Plain-text document sources:

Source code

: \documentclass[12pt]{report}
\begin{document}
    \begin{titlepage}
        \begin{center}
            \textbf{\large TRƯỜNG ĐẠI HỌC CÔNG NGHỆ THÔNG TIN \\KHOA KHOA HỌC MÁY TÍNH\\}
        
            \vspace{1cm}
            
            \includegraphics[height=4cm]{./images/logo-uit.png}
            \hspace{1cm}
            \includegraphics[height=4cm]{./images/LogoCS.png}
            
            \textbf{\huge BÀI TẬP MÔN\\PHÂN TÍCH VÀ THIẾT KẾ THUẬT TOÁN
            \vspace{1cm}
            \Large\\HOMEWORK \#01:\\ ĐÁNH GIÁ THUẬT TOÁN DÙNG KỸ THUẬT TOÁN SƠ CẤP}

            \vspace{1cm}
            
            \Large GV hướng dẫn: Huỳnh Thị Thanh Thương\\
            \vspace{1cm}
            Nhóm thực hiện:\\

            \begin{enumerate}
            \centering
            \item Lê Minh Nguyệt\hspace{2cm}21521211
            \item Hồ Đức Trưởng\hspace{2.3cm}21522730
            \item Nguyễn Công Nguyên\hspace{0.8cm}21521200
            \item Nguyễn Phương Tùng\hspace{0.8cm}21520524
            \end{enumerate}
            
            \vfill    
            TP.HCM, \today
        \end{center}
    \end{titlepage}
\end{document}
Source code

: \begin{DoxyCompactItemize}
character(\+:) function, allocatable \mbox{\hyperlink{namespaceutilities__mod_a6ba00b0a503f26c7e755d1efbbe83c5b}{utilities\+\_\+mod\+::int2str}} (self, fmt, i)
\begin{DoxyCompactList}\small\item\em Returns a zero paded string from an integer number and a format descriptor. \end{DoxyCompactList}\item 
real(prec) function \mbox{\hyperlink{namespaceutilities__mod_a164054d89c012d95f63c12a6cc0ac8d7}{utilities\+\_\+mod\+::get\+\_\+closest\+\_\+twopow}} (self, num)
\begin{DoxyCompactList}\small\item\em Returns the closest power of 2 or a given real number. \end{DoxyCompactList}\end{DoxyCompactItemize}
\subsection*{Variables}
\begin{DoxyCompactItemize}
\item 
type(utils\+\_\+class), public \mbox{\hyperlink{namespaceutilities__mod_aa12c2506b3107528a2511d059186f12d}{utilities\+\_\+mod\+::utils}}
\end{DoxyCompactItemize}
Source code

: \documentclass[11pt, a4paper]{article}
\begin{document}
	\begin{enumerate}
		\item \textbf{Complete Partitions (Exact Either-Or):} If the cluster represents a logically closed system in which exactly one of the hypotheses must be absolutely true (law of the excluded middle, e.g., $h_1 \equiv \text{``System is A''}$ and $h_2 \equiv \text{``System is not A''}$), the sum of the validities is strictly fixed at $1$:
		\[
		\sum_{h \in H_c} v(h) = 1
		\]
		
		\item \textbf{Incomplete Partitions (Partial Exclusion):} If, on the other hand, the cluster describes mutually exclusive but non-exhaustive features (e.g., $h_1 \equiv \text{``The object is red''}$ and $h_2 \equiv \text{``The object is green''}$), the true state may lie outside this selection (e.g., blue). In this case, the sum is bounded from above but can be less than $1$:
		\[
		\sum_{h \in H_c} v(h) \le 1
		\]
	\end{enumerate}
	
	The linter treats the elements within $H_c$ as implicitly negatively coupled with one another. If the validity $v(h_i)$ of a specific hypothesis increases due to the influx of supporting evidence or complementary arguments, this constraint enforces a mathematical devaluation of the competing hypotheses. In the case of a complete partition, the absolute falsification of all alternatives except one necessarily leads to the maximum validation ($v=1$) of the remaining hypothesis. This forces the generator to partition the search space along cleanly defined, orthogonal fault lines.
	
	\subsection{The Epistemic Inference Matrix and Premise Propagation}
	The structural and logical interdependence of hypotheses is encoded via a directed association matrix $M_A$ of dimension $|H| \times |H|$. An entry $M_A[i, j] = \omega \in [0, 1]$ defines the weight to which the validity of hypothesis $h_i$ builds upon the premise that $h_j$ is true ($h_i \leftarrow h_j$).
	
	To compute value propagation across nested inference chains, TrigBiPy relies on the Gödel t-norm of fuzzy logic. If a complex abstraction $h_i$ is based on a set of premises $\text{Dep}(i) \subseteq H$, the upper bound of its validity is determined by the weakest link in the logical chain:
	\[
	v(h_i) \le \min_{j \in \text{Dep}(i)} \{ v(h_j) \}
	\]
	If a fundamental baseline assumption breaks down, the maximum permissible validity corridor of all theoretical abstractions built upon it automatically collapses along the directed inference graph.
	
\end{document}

▸ WHAT IS EXPECTED
Every record must be given again exactly as it was written.

▸ YOUR RESPONSE
Source code

: \documentclass[12pt]{report}
\begin{document}
    \begin{titlepage}
        \begin{center}
            \textbf{\large TRƯỜNG ĐẠI HỌC CÔNG NGHỆ THÔNG TIN \\KHOA KHOA HỌC MÁY TÍNH\\}
        
            \vspace{1cm}
            
            \includegraphics[height=4cm]{./images/logo-uit.png}
            \hspace{1cm}
            \includegraphics[height=4cm]{./images/LogoCS.png}
            
            \textbf{\huge BÀI TẬP MÔN\\PHÂN TÍCH VÀ THIẾT KẾ THUẬT TOÁN
            \vspace{1cm}
            \Large\\HOMEWORK \#01:\\ ĐÁNH GIÁ THUẬT TOÁN DÙNG KỸ THUẬT TOÁN SƠ CẤP}

            \vspace{1cm}
            
            \Large GV hướng dẫn: Huỳnh Thị Thanh Thương\\
            \vspace{1cm}
            Nhóm thực hiện:\\

            \begin{enumerate}
            \centering
            \item Lê Minh Nguyệt\hspace{2cm}21521211
            \item Hồ Đức Trưởng\hspace{2.3cm}21522730
            \item Nguyễn Công Nguyên\hspace{0.8cm}21521200
            \item Nguyễn Phương Tùng\hspace{0.8cm}21520524
            \end{enumerate}
            
            \vfill    
            TP.HCM, \today
        \end{center}
    \end{titlepage}
\end{document}
Source code

: \begin{DoxyCompactItemize}
character(\+:) function, allocatable \mbox{\hyperlink{namespaceutilities__mod_a6ba00b0a503f26c7e755d1efbbe83c5b}{utilities\+\_\+mod\+::int2str}} (self, fmt, i)
\begin{DoxyCompactList}\small\item\em Returns a zero paded string from an integer number and a format descriptor. \end{DoxyCompactList}\item 
real(prec) function \mbox{\hyperlink{namespaceutilities__mod_a164054d89c012d95f63c12a6cc0ac8d7}{utilities\+\_\+mod\+::get\+\_\+closest\+\_\+twopow}} (self, num)
\begin{DoxyCompactList}\small\item\em Returns the closest power of 2 or a given real number. \end{DoxyCompactList}\end{DoxyCompactItemize}
\subsection*{Variables}
\begin{DoxyCompactItemize}
\item 
type(utils\+\_\+class), public \mbox{\hyperlink{namespaceutilities__mod_aa12c2506b3107528a2511d059186f12d}{utilities\+\_\+mod\+::utils}}
\end{DoxyCompactItemize}
Source code

: \documentclass[11pt, a4paper]{article}
\begin{document}
	\begin{enumerate}
		\item \textbf{Complete Partitions (Exact Either-Or):} If the cluster represents a logically closed system in which exactly one of the hypotheses must be absolutely true (law of the excluded middle, e.g., $h_1 \equiv \text{``System is A''}$ and $h_2 \equiv \text{``System is not A''}$), the sum of the validities is strictly fixed at $1$:
		\[
		\sum_{h \in H_c} v(h) = 1
		\]
		
		\item \textbf{Incomplete Partitions (Partial Exclusion):} If, on the other hand, the cluster describes mutually exclusive but non-exhaustive features (e.g., $h_1 \equiv \text{``The object is red''}$ and $h_2 \equiv \text{``The object is green''}$), the true state may lie outside this selection (e.g., blue). In this case, the sum is bounded from above but can be less than $1$:
		\[
		\sum_{h \in H_c} v(h) \le 1
		\]
	\end{enumerate}
	
	The linter treats the elements within $H_c$ as implicitly negatively coupled with one another. If the validity $v(h_i)$ of a specific hypothesis increases due to the influx of supporting evidence or complementary arguments, this constraint enforces a mathematical devaluation of the competing hypotheses. In the case of a complete partition, the absolute falsification of all alternatives except one necessarily leads to the maximum validation ($v=1$) of the remaining hypothesis. This forces the generator to partition the search space along cleanly defined, orthogonal fault lines.
	
	\subsection{The Epistemic Inference Matrix and Premise Propagation}
	The structural and logical interdependence of hypotheses is encoded via a directed association matrix $M_A$ of dimension $|H| \times |H|$. An entry $M_A[i, j] = \omega \in [0, 1]$ defines the weight to which the validity of hypothesis $h_i$ builds upon the premise that $h_j$ is true ($h_i \leftarrow h_j$).
	
	To compute value propagation across nested inference chains, TrigBiPy relies on the Gödel t-norm of fuzzy logic. If a complex abstraction $h_i$ is based on a set of premises $\text{Dep}(i) \subseteq H$, the upper bound of its validity is determined by the weakest link in the logical chain:
	\[
	v(h_i) \le \min_{j \in \text{Dep}(i)} \{ v(h_j) \}
	\]
	If a fundamental baseline assumption breaks down, the maximum permissible validity corridor of all theoretical abstractions built upon it automatically collapses along the directed inference graph.
	
\end{document}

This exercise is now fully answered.